I've seen some previous discussions of this here and the consensus seems to be that it's not xlswrite's problem. A demand for a screenshot is usually made. I have provided one showing the matrix (finalRaw) on the left, and the excel output on the right. I am calling the function using:
xlswrite('output.xls',finalRaw(:,:));
Please let me know if there's a way to get more precision out of this function.
James

Accepted Answer

Kirby Fears
Kirby Fears on 29 Sep 2015
Edited: Kirby Fears on 29 Sep 2015
Hi James,
There's no reason xlswrite would truncate your values.
In Excel, try clicking a "truncated" number -- the formula bar should show the non-truncated value.
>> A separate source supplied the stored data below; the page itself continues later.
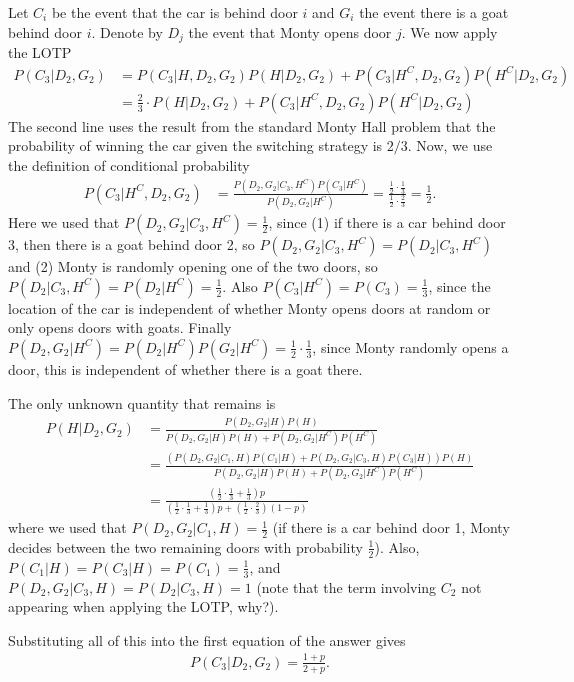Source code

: \begin{exercise}[BH.2.19]
\begin{solution}
\begin{enumerate}
		Let $C_{i}$ be the event that the car is behind door $i$ and $G_{i}$ the event there is a goat behind door $i$. Denote by $D_j$ the event that Monty opens door $j$. We now apply the LOTP
		\begin{align*}
			P(C_{3}|D_{2},G_{2})& = P(C_{3}|H,D_{2},G_{2})P(H|D_{2},G_{2}) + P(C_{3}|H^{C},D_{2},G_{2})P(H^{C}|D_{2},G_{2})\\
			& = \frac{2}{3}\cdot P(H|D_{2},G_{2}) + P(C_{3}|H^{C},D_{2},G_{2})P(H^{C}|D_{2},G_{2})
		\end{align*}
		The second line uses the result from the standard Monty Hall problem that the probability of winning the car given the switching strategy is $2/3$. Now, we use the definition of conditional probability
		\begin{align*}
			P(C_{3}|H^{C},D_{2},G_{2}) &=\frac{P(D_{2},G_{2}|C_{3},H^{C})P(C_{3}|H^{C})}{P(D_{2},G_{2}|H^{C})}=\frac{\frac{1}{2}\cdot \frac{1}{3}}{\frac{1}{2}\cdot \frac{2}{3}}=\frac{1}{2}.
		\end{align*}
		Here we used that $P(D_{2},G_{2}|C_{3},H^{C})=\frac{1}{2}$, since (1) if there is a car behind door 3, then there is a goat behind door 2, so $P(D_{2},G_{2}|C_{3},H^{C})=P(D_{2}|C_{3},H^{C})$ and (2) Monty is randomly opening one of the two doors, so $P(D_{2}|C_{3},H^{C})=P(D_{2}|H^{C})=\frac{1}{2}$. Also $P(C_{3}|H^{C})=P(C_{3})=\frac{1}{3}$, since the location of the car is independent of whether Monty opens doors at random or only opens doors with goats. Finally $P(D_{2},G_{2}|H^{C})=P(D_{2}|H^{C})P(G_{2}|H^{C})=\frac{1}{2}\cdot \frac{1}{3}$, since Monty randomly opens a door, this is independent of whether there is a goat there.

		The only unknown quantity that remains is
		\begin{align*}
			P(H|D_{2},G_{2})& = \frac{P(D_{2},G_{2}|H)P(H)}{P(D_{2},G_{2}|H)P(H)+P(D_{2},G_{2}|H^C)P(H^C)} \\
			&= \frac{(P(D_{2},G_{2}|C_{1},H)P(C_{1}|H)+P(D_{2},G_{2}|C_{3},H)P(C_{3}|H))P(H)}{P(D_{2},G_{2}|H)P(H)+P(D_{2},G_{2}|H^C)P(H^C)}\tag*{(LOTP)} \\
			&= \frac{(\frac{1}{2}\cdot \frac{1}{3}+\frac{1}{3})p}{(\frac{1}{2}\cdot \frac{1}{3}+\frac{1}{3})p+(\frac{1}{2}\cdot \frac{2}{3})(1-p)}
		\end{align*}
		where we used that $P(D_{2},G_{2}|C_{1},H)=\frac{1}{2}$ (if there is a car behind door 1, Monty decides between the two remaining doors with probability $\frac{1}{2}$). Also, $P(C_{1}|H)=P(C_{3}|H)=P(C_{1})=\frac{1}{3}$, and $P(D_{2},G_{2}|C_{3},H)=P(D_{2}|C_{3},H)=1$ (note that the term involving $C_{2}$ not appearing when applying the LOTP, why?). 

		Substituting all of this into the first equation of the answer gives
		\begin{align*}
			P(C_{3}|D_2,G_2) = \frac{1+p}{2+p}.
		\end{align*}
	\end{enumerate}
\end{solution}
\end{exercise}

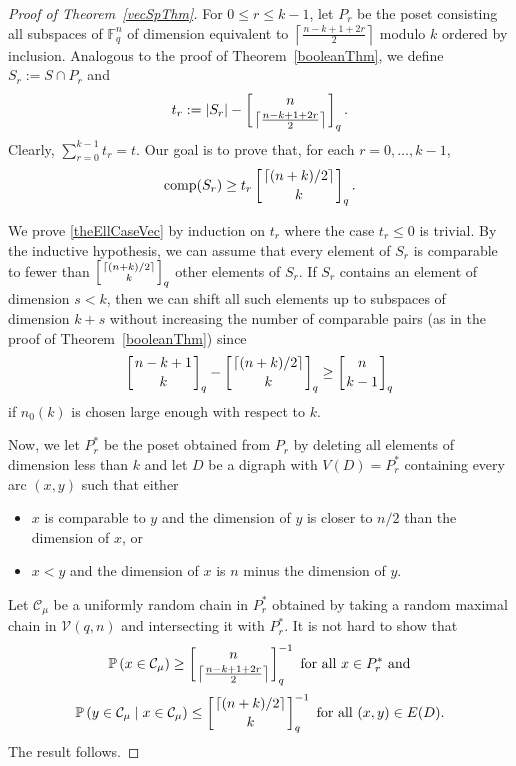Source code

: \documentclass[11 pt]{article}
\theoremstyle{definition}
\theoremstyle{case}
\numberwithin{equation}{section}
\DeclareMathOperator{\comp}{comp}
\newcommand{\qbinom}[3]{\left[\genfrac{}{}{0pt}{}{#1}{#2}\right]_{#3}}
\newcommand{\Vectors}[2]{\mathcal{V}\left(#1,#2\right)}
\begin{document}
\begin{proof}[Proof of Theorem~\ref{vecSpThm}]
For $0\leq r\leq k-1$, let $P_r$ be the poset consisting all subspaces of $\mathbb{F}_q^n$ of dimension equivalent to $\left\lceil \frac{n-k+1+2r}{2}\right\rceil$ modulo $k$ ordered by inclusion. Analogous to the proof of Theorem~\ref{booleanThm}, we define $S_r:=S\cap P_{r}$ and
\[t_r:=|S_r| - \qbinom{n}{\left\lceil \frac{n-k+1+2r}{2}\right\rceil}{q}.\] 
Clearly, $\sum_{r=0}^{k-1}t_r = t$. Our goal is to prove that, for each $r=0,\dots,k-1$,
\begin{equation}\label{theEllCaseVec}\comp(S_r)\geq t_r\qbinom{\left\lceil (n+k)/2\right\rceil}{k}{q}.\end{equation} 

We prove \eqref{theEllCaseVec} by induction on $t_r$ where the case $t_r\leq 0$ is trivial. By the inductive hypothesis, we can assume that every element of $S_r$ is comparable to fewer than $\qbinom{\left\lceil (n+k)/2\right\rceil}{k}{q}$ other elements of $S_r$. If $S_r$ contains an element of dimension $s<k$, then we can shift all such elements up to subspaces of dimension $k+s$ without increasing the number of comparable pairs (as in the proof of Theorem~\ref{booleanThm}) since
\[\qbinom{n-k+1}{k}{q} - \qbinom{\left\lceil (n+k)/2\right\rceil}{k}{q} \geq \qbinom{n}{k-1}{q}\]
if $n_0(k)$ is chosen large enough with respect to $k$. 

Now, we let $P_r^*$ be the poset obtained from $P_r$ by deleting all elements of dimension less than $k$ and let $D$ be a digraph with $V(D)=P_r^*$ containing every arc $(x,y)$ such that either
\begin{itemize}
\item $x$ is comparable to $y$ and the dimension of $y$ is closer to $n/2$ than the dimension of $x$, or
\item $x<y$ and the dimension of $x$ is $n$ minus the dimension of $y$. 
\end{itemize}
Let $\mathcal{C}_\mu$ be a uniformly random chain in $P_r^*$ obtained by taking a random maximal chain in $\Vectors{q}{n}$ and intersecting it with $P_r^*$. It is not hard to show that
\[\mathbb{P}\left(x\in \mathcal{C}_\mu\right)\geq \qbinom{n}{\left\lceil \frac{n-k+1+2r}{2}\right\rceil}{q}^{-1}\text{ for all $x\in P_r^*$ and}\]
\[\mathbb{P}\left(y\in\mathcal{C}_\mu\mid x\in\mathcal{C}_\mu\right)\leq \qbinom{\left\lceil (n+k)/2\right\rceil}{k}{q}^{-1}\text{ for all $(x,y)\in E(D)$.}\]
The result follows.
\end{proof}
\end{document}
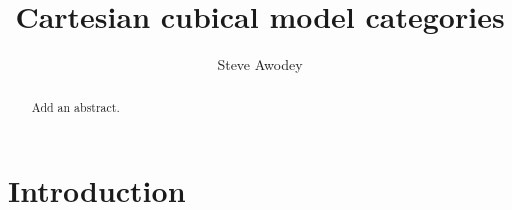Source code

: \documentclass[12pt]{article}
\theoremstyle{remark}
\theoremstyle{definition}
\begin{document}

\title{Cartesian cubical model categories}
\author{Steve Awodey}
\maketitle

\begin{abstract}
Add an abstract.
\end{abstract}

\setcounter{tocdepth}{1}
\tableofcontents

\section*{Introduction}

%
%
%
%
%
%
%
% 




\end{document}
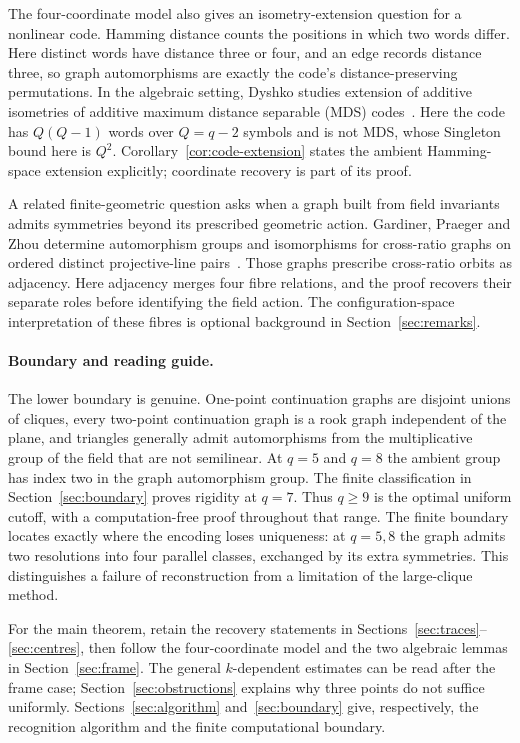 \documentclass[11pt]{article}
\theoremstyle{definition}
\theoremstyle{remark}
\begin{document}
The four-coordinate model also gives an isometry-extension question for
a nonlinear code. Hamming distance counts the positions in which two
words differ. Here distinct words have distance three or four, and an
edge records distance three, so graph automorphisms are exactly the
code's distance-preserving permutations. In the algebraic setting,
Dyshko studies extension of additive isometries of additive maximum
distance separable (MDS) codes~\cite[Sections 1--2]{Dyshko}. Here the
code has $Q(Q-1)$ words over $Q=q-2$ symbols and is not MDS, whose
Singleton bound here is $Q^2$. Corollary~\ref{cor:code-extension} states
the ambient Hamming-space extension explicitly; coordinate recovery is
part of its proof.

A related finite-geometric question asks when a graph built from field
invariants admits symmetries beyond its prescribed geometric action.
Gardiner, Praeger and Zhou determine automorphism groups and isomorphisms
for cross-ratio graphs on ordered distinct projective-line
pairs~\cite[Theorems 7.1--7.2]{GPZ}. Those graphs prescribe cross-ratio
orbits as adjacency. Here adjacency merges four fibre relations, and the
proof recovers their separate roles before identifying the field action.
The configuration-space interpretation of these fibres is optional
background in Section~\ref{sec:remarks}.

\paragraph{Boundary and reading guide.}
The lower boundary is genuine.  One-point continuation graphs are disjoint
unions of cliques, every two-point continuation graph is a rook graph
independent of the plane, and triangles generally admit automorphisms from
the multiplicative group of the field that are not semilinear.  At $q=5$ and $q=8$ the ambient group has index two in the graph
automorphism group. The finite classification in
Section~\ref{sec:boundary} proves rigidity at $q=7$.
Thus $q\ge9$ is the optimal uniform cutoff, with a computation-free
proof throughout that range. The finite
boundary locates exactly where the encoding loses uniqueness: at $q=5,8$
the graph admits two resolutions into four parallel classes, exchanged by its extra
symmetries. This distinguishes a failure of reconstruction from a
limitation of the large-clique method.

For the main theorem, retain the recovery statements in
Sections~\ref{sec:traces}--\ref{sec:centres}, then follow the four-coordinate
model and the two algebraic lemmas in Section~\ref{sec:frame}.
The general $k$-dependent estimates can be read after the frame case;
Section~\ref{sec:obstructions} explains why three points do not suffice
uniformly.
Sections~\ref{sec:algorithm} and~\ref{sec:boundary} give, respectively,
the recognition algorithm and the finite computational boundary.
\end{document}

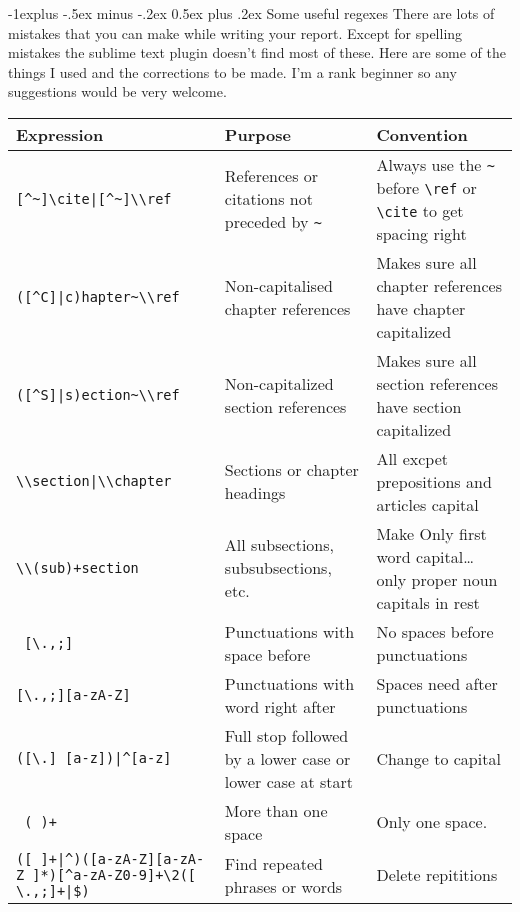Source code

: \documentclass[12pt,landscape]{article}
\makeatletter
\renewcommand{\section}{\@startsection{section}{1}{0mm}%
                                {-1ex plus -.5ex minus -.2ex}%
                                {0.5ex plus .2ex}%
                                {\normalfont\large\bfseries}}
\renewcommand{\subsection}{\@startsection{subsection}{2}{0mm}%
                                {-1explus -.5ex minus -.2ex}%
                                {0.5ex plus .2ex}%
                                {\normalfont\normalsize\bfseries}}
\makeatother
\begin{document}
\subsection{Some useful regexes}
There are lots of mistakes that you can make while writing your report. Except for spelling mistakes the sublime text plugin doesn't find most of these.  Here are some of the things I used and the corrections to be made. I'm a rank beginner so any suggestions would be very welcome.
\\
\vspace{0.25in}
\begin{tabular}{p{4in}  p{2.5in}  p{3in}}
\hline\hline %
Expression                      & Purpose                                       & Convention \\
\hline
\verb![^~]\cite|[^~]\\ref!       & References or citations not preceded by \verb!~!     & Always use the \verb!~! before \verb!\ref! or \verb!\cite! to get spacing right \\
\verb!([^C]|c)hapter~\\ref!       & Non-capitalised chapter references            & Makes sure all chapter references have chapter capitalized \\
\verb!([^S]|s)ection~\\ref!      & Non-capitalized section references            & Makes sure all section references have section capitalized \\
\verb!\\section|\\chapter!      & Sections or chapter headings                  & All excpet prepositions and articles capital \\
\verb!\\(sub)+section!          & All subsections, subsubsections, etc.         & Make Only first word capital…  only proper noun capitals in rest \\
\verb! [\.,;]!                  & Punctuations with space before                & No spaces before punctuations \\
\verb![\.,;][a-zA-Z]!           & Punctuations with word right after            & Spaces need after punctuations \\
\verb!([\.] [a-z])|^[a-z]!      & Full stop followed by a lower case or lower case at start & Change to capital \\
\verb! ( )+!                    & More than one space                           & Only one space. \\
\verb!([ ]+|^)([a-zA-Z][a-zA-Z ]*)[^a-zA-Z0-9]+\2([ \.,;]+|$)! & Find repeated phrases or words & Delete repititions
\end{tabular}
\vspace{0.25in}
\end{document}
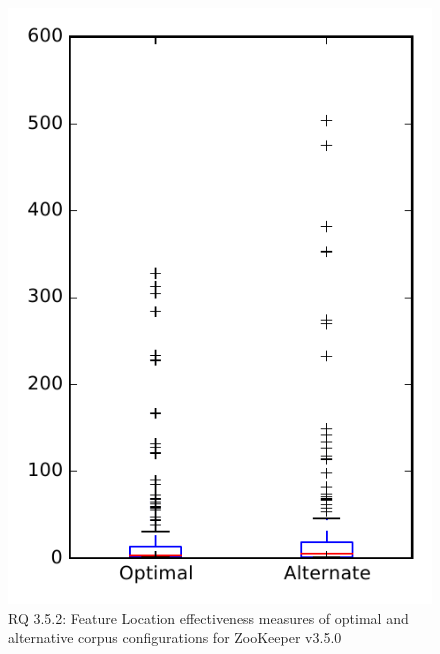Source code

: 
\begin{figure}
\centering
\includegraphics[height=0.4\textheight]{figures/combo/flt_rq2_zookeeper}
\caption{RQ 3.5.2: Feature Location effectiveness measures of optimal and alternative corpus configurations for ZooKeeper v3.5.0}
\label{fig:combo:flt:rq2:zookeeper}
\end{figure}
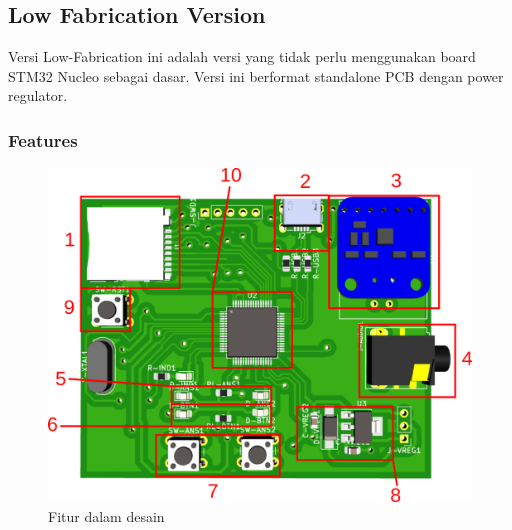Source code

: \documentclass[12pt,]{article}
\begin{document}
	\newpage
	\subsection{Low Fabrication Version}
	
	Versi Low-Fabrication ini adalah versi yang tidak perlu menggunakan board STM32 Nucleo sebagai dasar.
	Versi ini berformat standalone PCB dengan power regulator.
	
	\subsubsection{Features}
	\begin{figure}[!ht]
		\centering
		\includegraphics[width=500pt]{images/vlofab.png}
		\caption{Fitur dalam desain}
	\end{figure}
\end{document}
This would indicate that the Excel display settings are your problem.
Your screenshot is helpful, but maybe you can also post a screenshot showing the excel formula bar after selecting one of these truncated numbers. I'm attaching an example with the formula bar circled.
Also, if you want to reference an entire array you don't need to use ":" in each dimension. Saying finalRaw(:,:) is equivalent to saying finalRaw without indexing.
Hope this helps.
  5 Comments
Kirby Fears
Kirby Fears on 29 Sep 2015
There are some community-made functions that write to excel using Java libraries instead of a COM server. If you really want to write to Excel format, you can try running xlwrite .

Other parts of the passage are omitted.